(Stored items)
▼▼▼

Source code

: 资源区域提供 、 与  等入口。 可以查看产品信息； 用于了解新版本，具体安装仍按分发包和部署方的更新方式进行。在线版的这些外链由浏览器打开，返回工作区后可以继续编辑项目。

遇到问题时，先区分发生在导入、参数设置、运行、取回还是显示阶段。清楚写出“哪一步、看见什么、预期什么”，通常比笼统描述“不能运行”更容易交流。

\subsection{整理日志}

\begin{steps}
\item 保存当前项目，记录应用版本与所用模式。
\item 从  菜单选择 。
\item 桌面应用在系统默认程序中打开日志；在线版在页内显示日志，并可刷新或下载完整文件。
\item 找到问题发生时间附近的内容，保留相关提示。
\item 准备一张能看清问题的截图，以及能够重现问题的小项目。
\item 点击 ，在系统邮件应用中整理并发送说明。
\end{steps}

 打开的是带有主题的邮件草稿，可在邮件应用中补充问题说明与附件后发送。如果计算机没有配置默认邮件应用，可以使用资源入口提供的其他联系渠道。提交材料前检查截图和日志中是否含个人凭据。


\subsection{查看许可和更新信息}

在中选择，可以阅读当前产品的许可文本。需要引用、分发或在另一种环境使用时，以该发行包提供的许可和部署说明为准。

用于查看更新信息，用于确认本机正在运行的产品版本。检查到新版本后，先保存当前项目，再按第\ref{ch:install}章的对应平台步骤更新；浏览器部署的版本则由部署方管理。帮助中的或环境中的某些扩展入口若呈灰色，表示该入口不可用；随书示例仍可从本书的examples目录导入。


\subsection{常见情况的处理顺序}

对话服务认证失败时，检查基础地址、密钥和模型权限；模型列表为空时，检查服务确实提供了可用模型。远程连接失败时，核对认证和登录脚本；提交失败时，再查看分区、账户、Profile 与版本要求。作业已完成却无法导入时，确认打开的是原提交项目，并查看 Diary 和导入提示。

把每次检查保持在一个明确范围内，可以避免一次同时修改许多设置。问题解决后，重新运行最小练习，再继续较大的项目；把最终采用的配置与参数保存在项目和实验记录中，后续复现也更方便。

▲▲▲

What you will do: Each line above needs to be repeated exactly, with nothing omitted.

The answer:
Source code

: 资源区域提供 、 与  等入口。 可以查看产品信息； 用于了解新版本，具体安装仍按分发包和部署方的更新方式进行。在线版的这些外链由浏览器打开，返回工作区后可以继续编辑项目。

遇到问题时，先区分发生在导入、参数设置、运行、取回还是显示阶段。清楚写出“哪一步、看见什么、预期什么”，通常比笼统描述“不能运行”更容易交流。

\subsection{整理日志}

\begin{steps}
\item 保存当前项目，记录应用版本与所用模式。
\item 从  菜单选择 。
\item 桌面应用在系统默认程序中打开日志；在线版在页内显示日志，并可刷新或下载完整文件。
\item 找到问题发生时间附近的内容，保留相关提示。
\item 准备一张能看清问题的截图，以及能够重现问题的小项目。
\item 点击 ，在系统邮件应用中整理并发送说明。
\end{steps}

 打开的是带有主题的邮件草稿，可在邮件应用中补充问题说明与附件后发送。如果计算机没有配置默认邮件应用，可以使用资源入口提供的其他联系渠道。提交材料前检查截图和日志中是否含个人凭据。


\subsection{查看许可和更新信息}

在中选择，可以阅读当前产品的许可文本。需要引用、分发或在另一种环境使用时，以该发行包提供的许可和部署说明为准。

用于查看更新信息，用于确认本机正在运行的产品版本。检查到新版本后，先保存当前项目，再按第\ref{ch:install}章的对应平台步骤更新；浏览器部署的版本则由部署方管理。帮助中的或环境中的某些扩展入口若呈灰色，表示该入口不可用；随书示例仍可从本书的examples目录导入。


\subsection{常见情况的处理顺序}

对话服务认证失败时，检查基础地址、密钥和模型权限；模型列表为空时，检查服务确实提供了可用模型。远程连接失败时，核对认证和登录脚本；提交失败时，再查看分区、账户、Profile 与版本要求。作业已完成却无法导入时，确认打开的是原提交项目，并查看 Diary 和导入提示。

把每次检查保持在一个明确范围内，可以避免一次同时修改许多设置。问题解决后，重新运行最小练习，再继续较大的项目；把最终采用的配置与参数保存在项目和实验记录中，后续复现也更方便。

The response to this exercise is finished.